- Born: January 8, 1903 Nova Scotia
- Died: December 21, 1977 (aged 74) Sydney, NSW
- Other names: Alexander Cross
- Occupation(s): actor, journalist
- Spouse: June Dunlop Cann
- Children: 3

= Alexander Cann =

Canadian Australian actor and filmmaker

Alexander Howard Ross Cann (January 8, 1903 – December 21, 1977) was a Canadian actor and journalist known for his role in documenting the 1945 New Guinea Gremlin Special rescue.

Cann was born in Nova Scotia to Mabel Ross Cann and H. V. Cann. He attended the Royal Naval College of Canada and studied structural engineering at Columbia University. Finding a shortage of work, he moved from New York City to Hollywood and found acting work in the mid-1930s under the stage name Alexander Cross. He joined the Royal Canadian Navy and was injured on his way to the South Pacific. While he was recovering in Australia, he got a job with the Netherlands-Indies Information Service as a war correspondent.

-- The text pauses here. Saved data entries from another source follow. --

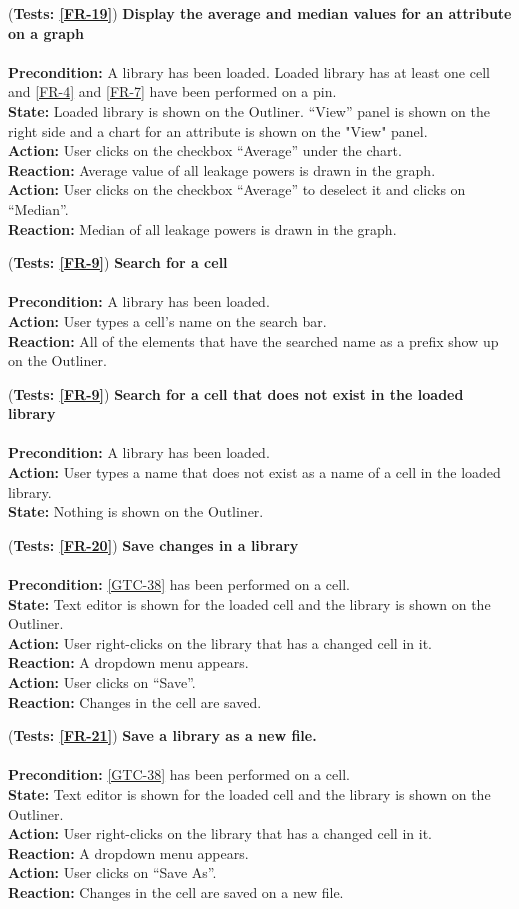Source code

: \documentclass[10pt,a4paper]{report}
\newcommand{\precondition}[1]{
    \textbf{Precondition: } #1 \leavevmode \\
}
\newcommand{\action}[1]{
    \textbf{Action: } #1 \leavevmode \\
}
\newcommand{\state}[1]{
    \textbf{State: } #1 \leavevmode \\
}
\newcommand{\reaction}[1]{
    \textbf{Reaction: } #1 \leavevmode \\
}
\newcommand{\GTCDescription}[2]{
    (\textbf{Tests: #1}) \textbf{#2} \leavevmode \\
}
\begin{document}
\begin{GTC}
     \item \GTCDescription{\ref{FR-19}}
     {Display the average and median values for an attribute on a graph } \leavevmode \\ 
        \precondition{A library has been loaded. Loaded library has at least one cell and \ref{FR-4} and \ref{FR-7} have been performed on a pin.}
        \state{Loaded library is shown on the Outliner. “View” panel is shown on the right side and a chart for an attribute is shown on the "View" panel.}
        \action{User clicks on the checkbox “Average” under the chart.}
         \reaction{Average value of all leakage powers is drawn in the graph.}
        \action{User clicks on the checkbox “Average” to deselect it and clicks on “Median”.}
        \reaction{Median of all leakage powers is drawn in the graph.}\label{GTC-45}
     
    \item \GTCDescription{\ref{FR-9}}
    {Search for a cell} \leavevmode \\ 
        \precondition{A library has been loaded.}
        \action{User types a cell’s name on the search bar.}
        \reaction{All of the elements that have the searched name as a prefix show up on the Outliner.}\label{GTC-46}
    
    \item \GTCDescription{\ref{FR-9}}
    {Search for a cell that does not exist in the loaded library} \leavevmode \\ 
        \precondition{A library has been loaded.}
        \action{User types a name that does not exist as a name of a cell in the loaded library.}
        \state{Nothing is shown on the Outliner.}\label{GTC-47}
    
    \item \GTCDescription{\ref{FR-20}}
    {Save changes in a library} \leavevmode \\ 
        \precondition{\ref{GTC-38} has been performed on a cell.}
        \state{Text editor is shown for the loaded cell and the library is shown on the Outliner.}
        \action{User right-clicks on the library that has a changed cell in it.}
        \reaction{A dropdown menu appears.}
        \action{User clicks on “Save”.} 
        \reaction{Changes in the cell are saved.}\label{GTC-48}
    
    \item \GTCDescription{\ref{FR-21}}
    {Save a library as a new file.} \leavevmode \\ 
        \precondition{\ref{GTC-38} has been performed on a cell.}
        \state{Text editor is shown for the loaded cell and the library is shown on the Outliner.}
        \action{User right-clicks on the library that has a changed cell in it.}
        \reaction{A dropdown menu appears.}
        \action{User clicks on “Save As”.}
        \reaction{Changes in the cell are saved on a new file.}\label{GTC-49}
    
    

    
\end{GTC}
\end{document}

Cann parachuted into the Baliem Valley, his first ever parachute jump, with a film camera. He lived with the survivors and their rescuers for twelve days in order to document the rescue on behalf of his employer's Film and Photo Unit. Cann's short film Rescue from Shangri-La includes staged scenes as well as documentary footage of the indigenous Dani people.

Cann was a film and television actor whose last role was in a 1970 film about Ned Kelly.